No primeiro turno eleitoral a direita tradicional, o centrão, ficou totalmente desmoralizada, vencida pelo exibicionismo de violência, petulância e ódio, do seu parceiro extremado. Com o orgulho ferido os candidatos vaidosos que perderam foram espairecer em Paris. Assim fez Fernando Henrique Cardoso e Ciro Gomes. Outros, talvez sem dinheiro para o exilio de luxo, ficaram em cima do muro (que já tinha os que se abstiveram de votar, uns 30 milhões de almas penadas). Mesmo ficando claro que os candidatos perdedores têm um ego que contraria a dignidade e o patriotismo, exige-se muito estomago e paciência convidá-los a participar da luta popular. Mas será preciso, pois eles têm que descer do muro e escolher se ficam contra o Brasil democrático ou a favor de uma ditadura fascista que fará a Nação retroceder dezenas de anos.
As formas de corrupção
As formas de corrupção usadas pelo imperialismo para inventar o golpe de Temer agora secam. Os corruptos, além de perderem os dolares vão perder os empregos no Estado e as mordomias do poder. Muitos vão para Miami correndo o risco de ficarem na fronteira como imigrantes indesejáveis. E aí? De que lado ficam? Façam de conta, pelo menos, que têm dignidade e que, modestamente, colaboram com o que consideraram a "ralé" democrática do seu país. Os lutadores de sempre, democratas de verdade, não os tratarão como covardes. Ficarão estóicamente ao lado, rememorando no rico vocabulário dos pobres, e dando um sorriso discreto.
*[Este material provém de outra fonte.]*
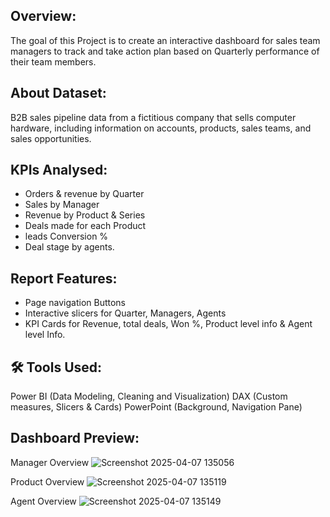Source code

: ## Overview:
The goal of this Project is to create an interactive dashboard for sales team managers to track and take action plan based on Quarterly performance of their team members.

## About Dataset:
B2B sales pipeline data from a fictitious company that sells computer hardware, including information on accounts, products, sales teams, and sales opportunities.

##  KPIs Analysed:
- Orders & revenue by Quarter
- Sales by Manager 
- Revenue by Product & Series
- Deals made for each Product
- leads Conversion %
- Deal stage by agents.

## Report Features:
- Page navigation Buttons
- Interactive slicers for Quarter, Managers, Agents
- KPI Cards for Revenue, total deals, Won %, Product level info & Agent level Info.

## 🛠 Tools Used:
Power BI (Data Modeling, Cleaning and Visualization)
DAX (Custom measures, Slicers & Cards)
PowerPoint (Background, Navigation Pane)

## Dashboard Preview:
Manager Overview
![Screenshot 2025-04-07 135056](https://github.com/user-attachments/assets/925eed52-1f2e-45f3-986b-295d2d982b74)

Product Overview
![Screenshot 2025-04-07 135119](https://github.com/user-attachments/assets/6fcb81c4-c71d-455b-9baf-1166c017ae9a)

Agent Overview
![Screenshot 2025-04-07 135149](https://github.com/user-attachments/assets/fdb1d0e5-5287-4591-a4da-fb716a10352f)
O perfil heróico de Lula ilumina os seus defensores com o elevado sentido de honra, de solidariedade humana, de modéstia, de integridade, de compreensão da História que modela com egoismo os setores mais beneficiados da sociedade. Tal como outros heróis mundiais - Gandhi, Mandela, Amilcar Cabral, Fidel Castro, Chaves e Maduro, Evo Morales, e tantos outros - Lula aceitou a prisão para permanecer junto ao seu povo afirmando que não praticaria o suicídio, como Getúlio em 1954, e seria apenas "um pensamento" na luta eleitoral.
A sua figura atingiu a dimensão de um mito, com a grandeza que poucos governantes alcançam, um modelo humanista exemplar. Nasceu pobre, passou fome, emigrou do nordeste árido para São Paulo com os irmãos e a mãe - que conseguia sustentar a família como empregada doméstica. Mandou-os para a escola e formou com dignidade a cabeça inteligente de Lula que cresceu estudando a realidade que o envolvia e buscando explicações teóricas junto aos intelectuais democráticos no movimento sindical.
Assim foi formado o melhor Presidente que o Brasil já teve. Por isso mesmo é perseguido pelos golpistas e sequestrado por um sistema judicial corrompido.
Zillah Branco, é Cientista Social, consultora do Cebrapaz. Tem experiência de vida e trabalho no Chile, Portugal e Cabo Verde.